• [Task to carry out]: From the data below, return each line in which the string "instead" is found.

• [Given data]:

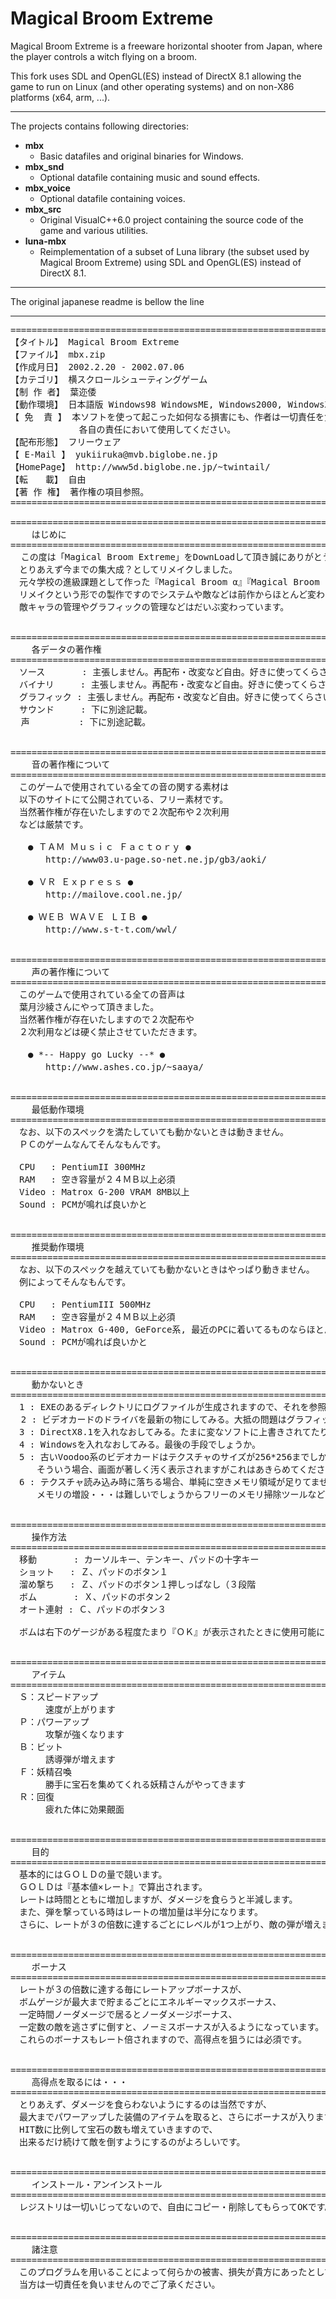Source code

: # Magical Broom Extreme

Magical Broom Extreme is a freeware horizontal shooter from Japan, where the player controls a witch flying on a broom.

This fork uses SDL and OpenGL(ES) instead of DirectX 8.1 allowing the game to run on Linux (and other operating systems) and on non-X86 platforms (x64, arm, ...).

----

The projects contains following directories:

* **mbx**
  * Basic datafiles and original binaries for Windows.
* **mbx_snd**
  * Optional datafile containing music and sound effects.
* **mbx_voice**
  * Optional datafile containing voices.
* **mbx_src**
  * Original VisualC++6.0 project containing the source code of the game and various utilities.
* **luna-mbx**
  * Reimplementation of a subset of Luna library (the subset used by Magical Broom Extreme) using SDL and OpenGL(ES) instead of DirectX 8.1.

----

The original japanese readme is bellow the line

----
<pre>
=====================================================================
【タイトル】 Magical Broom Extreme
【ファイル】 mbx.zip
【作成月日】 2002.2.20 - 2002.07.06
【カテゴリ】 横スクロールシューティングゲーム
【制 作 者】 葉迩倭
【動作環境】 日本語版 Windows98 WindowsME, Windows2000, WindowsXP ※要DirectX8.1
【 免  責 】 本ソフトを使って起こった如何なる損害にも、作者は一切責任を負いません。
             各自の責任において使用してください。
【配布形態】 フリーウェア
【 E-Mail 】 yukiiruka@mvb.biglobe.ne.jp
【HomePage】 http://www5d.biglobe.ne.jp/~twintail/
【転　　載】 自由
【著 作 権】 著作権の項目参照。
=====================================================================

=====================================================================
	はじめに
=====================================================================
  この度は「Magical Broom Extreme」をDownLoadして頂き誠にありがとうございました。
　とりあえず今までの集大成？としてリメイクしました。
　元々学校の進級課題として作った『Magical Broom α』『Magical Broom β』の
　リメイクという形での製作ですのでシステムや敵などは前作からほとんど変わってませんが、
　敵キャラの管理やグラフィックの管理などはだいぶ変わっています。


=====================================================================
	各データの著作権
=====================================================================
　ソース       : 主張しません。再配布・改変など自由。好きに使ってくらさい。
　バイナリ     : 主張しません。再配布・改変など自由。好きに使ってくらさい。
　グラフィック : 主張しません。再配布・改変など自由。好きに使ってくらさい。
　サウンド     : 下に別途記載。
  声　　　　　 : 下に別途記載。


=====================================================================
	音の著作権について
=====================================================================
　このゲームで使用されている全ての音の関する素材は
　以下のサイトにて公開されている、フリー素材です。
　当然著作権が存在いたしますので２次配布や２次利用
　などは厳禁です。

　　● ＴＡＭ Ｍｕｓｉｃ Ｆａｃｔｏｒｙ ●
　　　　http://www03.u-page.so-net.ne.jp/gb3/aoki/

　　● ＶＲ Ｅｘｐｒｅｓｓ ●
　　　　http://mailove.cool.ne.jp/

　　● ＷＥＢ ＷＡＶＥ ＬＩＢ ●
　　　　http://www.s-t-t.com/wwl/


=====================================================================
	声の著作権について
=====================================================================
　このゲームで使用されている全ての音声は
　葉月沙綾さんにやって頂きました。
　当然著作権が存在いたしますので２次配布や
　２次利用などは硬く禁止させていただきます。

　　● *-- Happy go Lucky --* ●
　　　　http://www.ashes.co.jp/~saaya/


=====================================================================
	最低動作環境
=====================================================================
　なお、以下のスペックを満たしていても動かないときは動きません。
　ＰＣのゲームなんてそんなもんです。

　CPU   : PentiumII 300MHz
　RAM   : 空き容量が２４ＭＢ以上必須
　Video : Matrox G-200 VRAM 8MB以上
　Sound : PCMが鳴れば良いかと


=====================================================================
	推奨動作環境
=====================================================================
　なお、以下のスペックを越えていても動かないときはやっぱり動きません。
　例によってそんなもんです。

　CPU   : PentiumIII 500MHz
　RAM   : 空き容量が２４ＭＢ以上必須
　Video : Matrox G-400, GeForce系, 最近のPCに着いてるものならほとんど問題なし
　Sound : PCMが鳴れば良いかと


=====================================================================
	動かないとき
=====================================================================
　1 : EXEのあるディレクトリにログファイルが生成されますので、それを参照するとある程度原因が分かります。
  2 : ビデオカードのドライバを最新の物にしてみる。大抵の問題はグラフィック関係ですので、効果的な方法です。
　3 : DirectX8.1を入れなおしてみる。たまに変なソフトに上書きされてたりします。
　4 : Windowsを入れなおしてみる。最後の手段でしょうか。
　5 : 古いVoodoo系のビデオカードはテクスチャのサイズが256*256までしか使えないものがあります。
　　　そういう場合、画面が著しく汚く表示されますがこれはあきらめてください。宿命です。・
　6 : テクスチャ読み込み時に落ちる場合、単純に空きメモリ領域が足りてません。
　　　メモリの増設・・・は難しいでしょうからフリーのメモリ掃除ツールなどで一時的に空き領域を増やして下さい。


=====================================================================
	操作方法
=====================================================================
　移動       : カーソルキー、テンキー、パッドの十字キー
　ショット   : Ｚ、パッドのボタン１
　溜め撃ち   : Ｚ、パッドのボタン１押しっぱなし（３段階
　ボム       : Ｘ、パッドのボタン２
　オート連射 : Ｃ、パッドのボタン３

　ボムは右下のゲージがある程度たまり『ＯＫ』が表示されたときに使用可能になります。


=====================================================================
	アイテム
=====================================================================
　Ｓ：スピードアップ
　　　　速度が上がります
　Ｐ：パワーアップ
　　　　攻撃が強くなります
　Ｂ：ビット
　　　　誘導弾が増えます
　Ｆ：妖精召喚
　　　　勝手に宝石を集めてくれる妖精さんがやってきます
　Ｒ：回復
　　　　疲れた体に効果覿面


=====================================================================
	目的
=====================================================================
　基本的にはＧＯＬＤの量で競います。
　ＧＯＬＤは『基本値×レート』で算出されます。
　レートは時間とともに増加しますが、ダメージを食らうと半減します。
　また、弾を撃っている時はレートの増加量は半分になります。
　さらに、レートが３の倍数に達するごとにレベルが1つ上がり、敵の弾が増えます。


=====================================================================
	ボーナス
=====================================================================
　レートが３の倍数に達する毎にレートアップボーナスが、
　ボムゲージが最大まで貯まるごとにエネルギーマックスボーナス、
　一定時間ノーダメージで居るとノーダメージボーナス、
　一定数の敵を逃さずに倒すと、ノーミスボーナスが入るようになっています。
　これらのボーナスもレート倍されますので、高得点を狙うには必須です。


=====================================================================
	高得点を取るには・・・
=====================================================================
　とりあえず、ダメージを食らわないようにするのは当然ですが、
　最大までパワーアップした装備のアイテムを取ると、さらにボーナスが入ります。
　HIT数に比例して宝石の数も増えていきますので、
　出来るだけ続けて敵を倒すようにするのがよろしいです。


=====================================================================
	インストール・アンインストール
=====================================================================
　レジストリは一切いじってないので、自由にコピー・削除してもらってOKです。


=====================================================================
	諸注意
=====================================================================
　このプログラムを用いることによって何らかの被害、損失が貴方にあったとしても、
　当方は一切責任を負いませんのでご了承ください。
</pre>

• [Written solution]:
This fork uses SDL and OpenGL(ES) instead of DirectX 8.1 allowing the game to run on Linux (and other operating systems) and on non-X86 platforms (x64, arm, ...).
  * Reimplementation of a subset of Luna library (the subset used by Magical Broom Extreme) using SDL and OpenGL(ES) instead of DirectX 8.1.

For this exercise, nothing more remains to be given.